WHAT TO WORK ON:
Print nothing but the lines below starting at the line that holds "- [駭客猖獗 政府單位一天遭500萬次攻擊與掃描" and ending at the line that holds "- [偽裝癱瘓失能! 婦5年詐保逾2500萬", including both, each exactly as written.

SOURCE DATA:
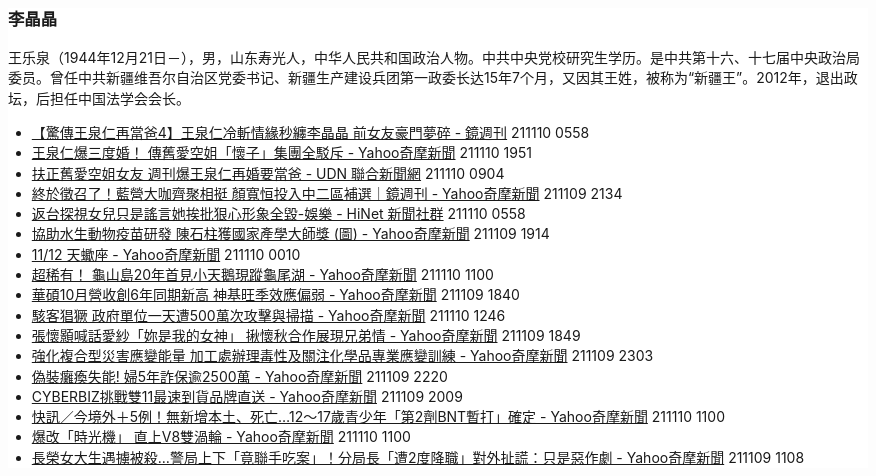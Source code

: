 ### 李晶晶

王乐泉（1944年12月21日－），男，山东寿光人，中华人民共和国政治人物。中共中央党校研究生学历。是中共第十六、十七届中央政治局委员。曾任中共新疆维吾尔自治区党委书记、新疆生产建设兵团第一政委长达15年7个月，又因其王姓，被称为“新疆王”。2012年，退出政坛，后担任中国法学会会长。
- [【驚傳王泉仁再當爸4】王泉仁冷斬情緣秒纏李晶晶 前女友豪門夢碎 - 鏡週刊](https://www.mirrormedia.mg/story/20211109ent006/ "【驚傳王泉仁再當爸4】王泉仁冷斬情緣秒纏李晶晶 前女友豪門夢碎 - 鏡週刊") 211110 0558
- [王泉仁爆三度婚！ 傳舊愛空姐「懷子」集團全駁斥 - Yahoo奇摩新聞](https://tw.news.yahoo.com/%E7%8E%8B%E6%B3%89%E4%BB%81%E7%88%86%E4%B8%89%E5%BA%A6%E5%A9%9A-%E5%82%B3%E8%88%8A%E6%84%9B%E7%A9%BA%E5%A7%90-%E6%87%B7%E5%AD%90-%E9%9B%86%E5%9C%98%E5%85%A8%E9%A7%81%E6%96%A5-115117472.html "王泉仁爆三度婚！ 傳舊愛空姐「懷子」集團全駁斥 - Yahoo奇摩新聞") 211110 1951
- [扶正舊愛空姐女友 週刊爆王泉仁再婚要當爸 - UDN 聯合新聞網](https://udn.com/news/story/7238/5879351?from=udn-catebreaknews_ch2 "扶正舊愛空姐女友 週刊爆王泉仁再婚要當爸 - UDN 聯合新聞網") 211110 0904
- [終於徵召了！藍營大咖齊聚相挺 顏寬恒投入中二區補選｜鏡週刊 - Yahoo奇摩新聞](https://tw.news.yahoo.com/%E7%B5%82%E6%96%BC%E5%BE%B5%E5%8F%AC%E4%BA%86-%E8%97%8D%E7%87%9F%E5%A4%A7%E5%92%96%E9%BD%8A%E8%81%9A%E7%9B%B8%E6%8C%BA-%E9%A1%8F%E5%AF%AC%E6%81%92%E6%8A%95%E5%85%A5%E4%B8%AD%E4%BA%8C%E5%8D%80%E8%A3%9C%E9%81%B8-%E9%8F%A1%E9%80%B1%E5%88%8A-133456440.html "終於徵召了！藍營大咖齊聚相挺 顏寬恒投入中二區補選｜鏡週刊 - Yahoo奇摩新聞") 211109 2134
- [返台探視女兒只是謠言她挨批狠心形象全毀-娛樂 - HiNet 新聞社群](https://times.hinet.net/news/23596462 "返台探視女兒只是謠言她挨批狠心形象全毀-娛樂 - HiNet 新聞社群") 211110 0558
- [協助水生動物疫苗研發 陳石柱獲國家產學大師獎 (圖) - Yahoo奇摩新聞](https://tw.news.yahoo.com/%E5%8D%94%E5%8A%A9%E6%B0%B4%E7%94%9F%E5%8B%95%E7%89%A9%E7%96%AB%E8%8B%97%E7%A0%94%E7%99%BC-%E9%99%B3%E7%9F%B3%E6%9F%B1%E7%8D%B2%E5%9C%8B%E5%AE%B6%E7%94%A2%E5%AD%B8%E5%A4%A7%E5%B8%AB%E7%8D%8E-%E5%9C%96-111445416.html "協助水生動物疫苗研發 陳石柱獲國家產學大師獎 (圖) - Yahoo奇摩新聞") 211109 1914
- [11/12 天蠍座 - Yahoo奇摩新聞](https://tw.news.yahoo.com/11-12-%E5%A4%A9%E8%A0%8D%E5%BA%A7-161000078.html "11/12 天蠍座 - Yahoo奇摩新聞") 211110 0010
- [超稀有！ 龜山島20年首見小天鵝現蹤龜尾湖 - Yahoo奇摩新聞](https://tw.news.yahoo.com/%E8%B6%85%E7%A8%80%E6%9C%89-%E9%BE%9C%E5%B1%B1%E5%B3%B620%E5%B9%B4%E9%A6%96%E8%A6%8B%E5%B0%8F%E5%A4%A9%E9%B5%9D%E7%8F%BE%E8%B9%A4%E9%BE%9C%E5%B0%BE%E6%B9%96-053355686.html "超稀有！ 龜山島20年首見小天鵝現蹤龜尾湖 - Yahoo奇摩新聞") 211110 1100
- [華碩10月營收創6年同期新高 神基旺季效應偏弱 - Yahoo奇摩新聞](https://tw.news.yahoo.com/%E8%8F%AF%E7%A2%A910%E6%9C%88%E7%87%9F%E6%94%B6%E5%89%B56%E5%B9%B4%E5%90%8C%E6%9C%9F%E6%96%B0%E9%AB%98-%E7%A5%9E%E5%9F%BA%E6%97%BA%E5%AD%A3%E6%95%88%E6%87%89%E5%81%8F%E5%BC%B1-104043700.html "華碩10月營收創6年同期新高 神基旺季效應偏弱 - Yahoo奇摩新聞") 211109 1840
- [駭客猖獗 政府單位一天遭500萬次攻擊與掃描 - Yahoo奇摩新聞](https://tw.news.yahoo.com/%E9%A7%AD%E5%AE%A2%E7%8C%96%E7%8D%97-%E6%94%BF%E5%BA%9C%E5%96%AE%E4%BD%8D-%E5%A4%A9%E9%81%AD500%E8%90%AC%E6%AC%A1%E6%94%BB%E6%93%8A%E8%88%87%E6%8E%83%E6%8F%8F-044616079.html "駭客猖獗 政府單位一天遭500萬次攻擊與掃描 - Yahoo奇摩新聞") 211110 1246
- [張懷顥喊話愛紗「妳是我的女神」 揪懷秋合作展現兄弟情 - Yahoo奇摩新聞](https://tw.news.yahoo.com/%E5%BC%B5%E6%87%B7%E9%A1%A5%E5%96%8A%E8%A9%B1%E6%84%9B%E7%B4%97-%E5%A6%B3%E6%98%AF%E6%88%91%E7%9A%84%E5%A5%B3%E7%A5%9E-%E6%8F%AA%E6%87%B7%E7%A7%8B%E5%90%88%E4%BD%9C%E5%B1%95%E7%8F%BE%E5%85%84%E5%BC%9F%E6%83%85-104901413.html "張懷顥喊話愛紗「妳是我的女神」 揪懷秋合作展現兄弟情 - Yahoo奇摩新聞") 211109 1849
- [強化複合型災害應變能量 加工處辦理毒性及關注化學品專業應變訓練 - Yahoo奇摩新聞](https://tw.news.yahoo.com/%E5%BC%B7%E5%8C%96%E8%A4%87%E5%90%88%E5%9E%8B%E7%81%BD%E5%AE%B3%E6%87%89%E8%AE%8A%E8%83%BD%E9%87%8F-%E5%8A%A0%E5%B7%A5%E8%99%95%E8%BE%A6%E7%90%86%E6%AF%92%E6%80%A7%E5%8F%8A%E9%97%9C%E6%B3%A8%E5%8C%96%E5%AD%B8%E5%93%81%E5%B0%88%E6%A5%AD%E6%87%89%E8%AE%8A%E8%A8%93%E7%B7%B4-150312448.html "強化複合型災害應變能量 加工處辦理毒性及關注化學品專業應變訓練 - Yahoo奇摩新聞") 211109 2303
- [偽裝癱瘓失能! 婦5年詐保逾2500萬 - Yahoo奇摩新聞](https://tw.news.yahoo.com/%E5%81%BD%E8%A3%9D%E7%99%B1%E7%98%93%E5%A4%B1%E8%83%BD-%E5%A9%A65%E5%B9%B4%E8%A9%90%E4%BF%9D%E9%80%BE2500%E8%90%AC-142000404.html "偽裝癱瘓失能! 婦5年詐保逾2500萬 - Yahoo奇摩新聞") 211109 2220
- [CYBERBIZ挑戰雙11最速到貨品牌直送 - Yahoo奇摩新聞](https://tw.news.yahoo.com/cyberbiz%E6%8C%91%E6%88%B0%E9%9B%9911%E6%9C%80%E9%80%9F%E5%88%B0%E8%B2%A8%E5%93%81%E7%89%8C%E7%9B%B4%E9%80%81-120947383.html "CYBERBIZ挑戰雙11最速到貨品牌直送 - Yahoo奇摩新聞") 211109 2009
- [快訊／今境外＋5例！無新增本土、死亡…12～17歲青少年「第2劑BNT暫打」確定 - Yahoo奇摩新聞](https://tw.news.yahoo.com/%E5%BF%AB%E8%A8%8A-%E4%BB%8A%E5%A2%83%E5%A4%96-5%E4%BE%8B-%E7%84%A1%E6%96%B0%E5%A2%9E%E6%9C%AC%E5%9C%9F-%E6%AD%BB%E4%BA%A1-060356946.html "快訊／今境外＋5例！無新增本土、死亡…12～17歲青少年「第2劑BNT暫打」確定 - Yahoo奇摩新聞") 211110 1100
- [爆改「時光機」 直上V8雙渦輪 - Yahoo奇摩新聞](https://tw.news.yahoo.com/%E7%88%86%E6%94%B9-%E6%99%82%E5%85%89%E6%A9%9F-%E7%9B%B4%E4%B8%8Av8%E9%9B%99%E6%B8%A6%E8%BC%AA-030033931.html "爆改「時光機」 直上V8雙渦輪 - Yahoo奇摩新聞") 211110 1100
- [長榮女大生遇擄被殺…警局上下「竟聯手吃案」！分局長「遭2度降職」對外扯謊：只是惡作劇 - Yahoo奇摩新聞](https://tw.news.yahoo.com/%E9%95%B7%E6%A6%AE%E5%A5%B3%E5%A4%A7%E7%94%9F%E9%81%87%E6%93%84%E8%A2%AB%E6%AE%BA-%E8%AD%A6%E5%B1%80%E4%B8%8A%E4%B8%8B-%E7%AB%9F%E8%81%AF%E6%89%8B%E5%90%83%E6%A1%88-%E5%88%86%E5%B1%80%E9%95%B7-%E9%81%AD2%E5%BA%A6%E9%99%8D%E8%81%B7-030832594.html "長榮女大生遇擄被殺…警局上下「竟聯手吃案」！分局長「遭2度降職」對外扯謊：只是惡作劇 - Yahoo奇摩新聞") 211109 1108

ANSWER SPACE:
- [駭客猖獗 政府單位一天遭500萬次攻擊與掃描 - Yahoo奇摩新聞](https://tw.news.yahoo.com/%E9%A7%AD%E5%AE%A2%E7%8C%96%E7%8D%97-%E6%94%BF%E5%BA%9C%E5%96%AE%E4%BD%8D-%E5%A4%A9%E9%81%AD500%E8%90%AC%E6%AC%A1%E6%94%BB%E6%93%8A%E8%88%87%E6%8E%83%E6%8F%8F-044616079.html "駭客猖獗 政府單位一天遭500萬次攻擊與掃描 - Yahoo奇摩新聞") 211110 1246
- [張懷顥喊話愛紗「妳是我的女神」 揪懷秋合作展現兄弟情 - Yahoo奇摩新聞](https://tw.news.yahoo.com/%E5%BC%B5%E6%87%B7%E9%A1%A5%E5%96%8A%E8%A9%B1%E6%84%9B%E7%B4%97-%E5%A6%B3%E6%98%AF%E6%88%91%E7%9A%84%E5%A5%B3%E7%A5%9E-%E6%8F%AA%E6%87%B7%E7%A7%8B%E5%90%88%E4%BD%9C%E5%B1%95%E7%8F%BE%E5%85%84%E5%BC%9F%E6%83%85-104901413.html "張懷顥喊話愛紗「妳是我的女神」 揪懷秋合作展現兄弟情 - Yahoo奇摩新聞") 211109 1849
- [強化複合型災害應變能量 加工處辦理毒性及關注化學品專業應變訓練 - Yahoo奇摩新聞](https://tw.news.yahoo.com/%E5%BC%B7%E5%8C%96%E8%A4%87%E5%90%88%E5%9E%8B%E7%81%BD%E5%AE%B3%E6%87%89%E8%AE%8A%E8%83%BD%E9%87%8F-%E5%8A%A0%E5%B7%A5%E8%99%95%E8%BE%A6%E7%90%86%E6%AF%92%E6%80%A7%E5%8F%8A%E9%97%9C%E6%B3%A8%E5%8C%96%E5%AD%B8%E5%93%81%E5%B0%88%E6%A5%AD%E6%87%89%E8%AE%8A%E8%A8%93%E7%B7%B4-150312448.html "強化複合型災害應變能量 加工處辦理毒性及關注化學品專業應變訓練 - Yahoo奇摩新聞") 211109 2303
- [偽裝癱瘓失能! 婦5年詐保逾2500萬 - Yahoo奇摩新聞](https://tw.news.yahoo.com/%E5%81%BD%E8%A3%9D%E7%99%B1%E7%98%93%E5%A4%B1%E8%83%BD-%E5%A9%A65%E5%B9%B4%E8%A9%90%E4%BF%9D%E9%80%BE2500%E8%90%AC-142000404.html "偽裝癱瘓失能! 婦5年詐保逾2500萬 - Yahoo奇摩新聞") 211109 2220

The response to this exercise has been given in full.